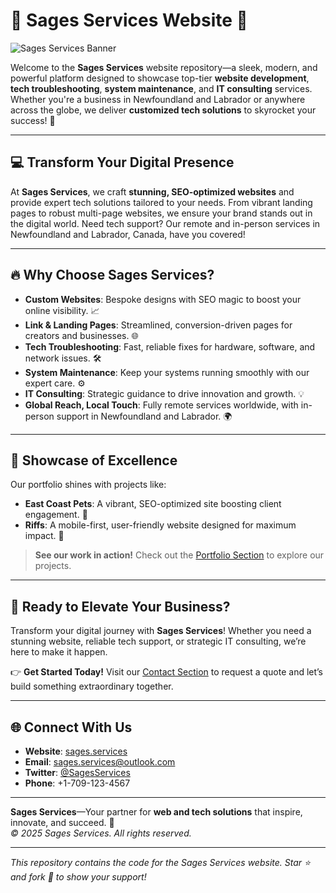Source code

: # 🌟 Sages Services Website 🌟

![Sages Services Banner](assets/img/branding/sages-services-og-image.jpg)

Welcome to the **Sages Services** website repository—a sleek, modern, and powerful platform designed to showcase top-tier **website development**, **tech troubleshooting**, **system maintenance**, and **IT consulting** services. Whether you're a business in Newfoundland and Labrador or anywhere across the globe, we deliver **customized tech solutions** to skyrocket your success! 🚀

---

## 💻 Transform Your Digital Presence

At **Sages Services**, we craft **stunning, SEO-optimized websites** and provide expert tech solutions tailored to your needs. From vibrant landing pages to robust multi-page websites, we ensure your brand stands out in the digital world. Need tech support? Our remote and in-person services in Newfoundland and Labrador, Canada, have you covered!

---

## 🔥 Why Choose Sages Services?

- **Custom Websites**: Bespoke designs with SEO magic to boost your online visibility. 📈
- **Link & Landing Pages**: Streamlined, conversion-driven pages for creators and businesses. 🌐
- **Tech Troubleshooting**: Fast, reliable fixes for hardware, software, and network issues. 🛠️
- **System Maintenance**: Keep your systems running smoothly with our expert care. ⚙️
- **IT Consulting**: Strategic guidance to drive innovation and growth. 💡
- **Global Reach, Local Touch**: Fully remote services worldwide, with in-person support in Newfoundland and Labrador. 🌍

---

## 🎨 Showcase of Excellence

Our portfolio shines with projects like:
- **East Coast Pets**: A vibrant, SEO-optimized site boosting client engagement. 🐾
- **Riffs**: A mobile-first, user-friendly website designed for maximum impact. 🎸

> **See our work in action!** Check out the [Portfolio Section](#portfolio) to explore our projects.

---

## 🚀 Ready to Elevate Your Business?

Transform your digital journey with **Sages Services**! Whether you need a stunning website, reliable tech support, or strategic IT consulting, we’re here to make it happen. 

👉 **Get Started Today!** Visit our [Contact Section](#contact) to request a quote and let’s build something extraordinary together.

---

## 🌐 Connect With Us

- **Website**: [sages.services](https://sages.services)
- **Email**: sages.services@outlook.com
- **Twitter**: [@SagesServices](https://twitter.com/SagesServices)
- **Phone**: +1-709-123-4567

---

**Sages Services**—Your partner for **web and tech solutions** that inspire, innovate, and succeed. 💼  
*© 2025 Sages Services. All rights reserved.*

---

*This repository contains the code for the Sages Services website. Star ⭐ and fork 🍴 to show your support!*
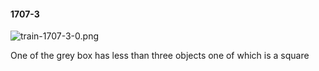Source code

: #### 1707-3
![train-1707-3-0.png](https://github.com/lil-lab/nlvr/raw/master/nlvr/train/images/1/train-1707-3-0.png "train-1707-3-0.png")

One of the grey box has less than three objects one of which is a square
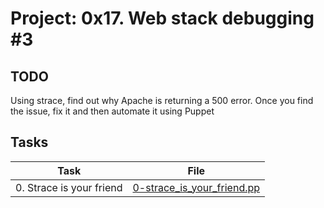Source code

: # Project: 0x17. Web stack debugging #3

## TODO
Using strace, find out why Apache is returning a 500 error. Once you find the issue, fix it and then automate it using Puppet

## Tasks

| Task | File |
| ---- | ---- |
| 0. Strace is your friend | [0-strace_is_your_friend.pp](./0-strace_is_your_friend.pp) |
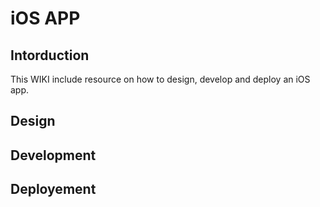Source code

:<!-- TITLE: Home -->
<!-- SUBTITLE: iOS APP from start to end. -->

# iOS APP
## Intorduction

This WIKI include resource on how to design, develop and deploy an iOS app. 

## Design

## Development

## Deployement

■ WORK ORDER ■
Give back every record above word for word; the pictures have no place in it.

■ RESPONSE TO THE TASK ■
Source code

: # 🌟 Sages Services Website 🌟

![Sages Services Banner](assets/img/branding/sages-services-og-image.jpg)

Welcome to the **Sages Services** website repository—a sleek, modern, and powerful platform designed to showcase top-tier **website development**, **tech troubleshooting**, **system maintenance**, and **IT consulting** services. Whether you're a business in Newfoundland and Labrador or anywhere across the globe, we deliver **customized tech solutions** to skyrocket your success! 🚀

---

## 💻 Transform Your Digital Presence

At **Sages Services**, we craft **stunning, SEO-optimized websites** and provide expert tech solutions tailored to your needs. From vibrant landing pages to robust multi-page websites, we ensure your brand stands out in the digital world. Need tech support? Our remote and in-person services in Newfoundland and Labrador, Canada, have you covered!

---

## 🔥 Why Choose Sages Services?

- **Custom Websites**: Bespoke designs with SEO magic to boost your online visibility. 📈
- **Link & Landing Pages**: Streamlined, conversion-driven pages for creators and businesses. 🌐
- **Tech Troubleshooting**: Fast, reliable fixes for hardware, software, and network issues. 🛠️
- **System Maintenance**: Keep your systems running smoothly with our expert care. ⚙️
- **IT Consulting**: Strategic guidance to drive innovation and growth. 💡
- **Global Reach, Local Touch**: Fully remote services worldwide, with in-person support in Newfoundland and Labrador. 🌍

---

## 🎨 Showcase of Excellence

Our portfolio shines with projects like:
- **East Coast Pets**: A vibrant, SEO-optimized site boosting client engagement. 🐾
- **Riffs**: A mobile-first, user-friendly website designed for maximum impact. 🎸

> **See our work in action!** Check out the [Portfolio Section](#portfolio) to explore our projects.

---

## 🚀 Ready to Elevate Your Business?

Transform your digital journey with **Sages Services**! Whether you need a stunning website, reliable tech support, or strategic IT consulting, we’re here to make it happen. 

👉 **Get Started Today!** Visit our [Contact Section](#contact) to request a quote and let’s build something extraordinary together.

---

## 🌐 Connect With Us

- **Website**: [sages.services](https://sages.services)
- **Email**: sages.services@outlook.com
- **Twitter**: [@SagesServices](https://twitter.com/SagesServices)
- **Phone**: +1-709-123-4567

---

**Sages Services**—Your partner for **web and tech solutions** that inspire, innovate, and succeed. 💼  
*© 2025 Sages Services. All rights reserved.*

---

*This repository contains the code for the Sages Services website. Star ⭐ and fork 🍴 to show your support!*
Source code

: #### 1707-3
![train-1707-3-0.png](https://github.com/lil-lab/nlvr/raw/master/nlvr/train/images/1/train-1707-3-0.png "train-1707-3-0.png")

One of the grey box has less than three objects one of which is a square
Source code

: # Project: 0x17. Web stack debugging #3

## TODO
Using strace, find out why Apache is returning a 500 error. Once you find the issue, fix it and then automate it using Puppet

## Tasks

| Task | File |
| ---- | ---- |
| 0. Strace is your friend | [0-strace_is_your_friend.pp](./0-strace_is_your_friend.pp) |
Source code

:<!-- TITLE: Home -->
<!-- SUBTITLE: iOS APP from start to end. -->

# iOS APP
## Intorduction

This WIKI include resource on how to design, develop and deploy an iOS app. 

## Design

## Development

## Deployement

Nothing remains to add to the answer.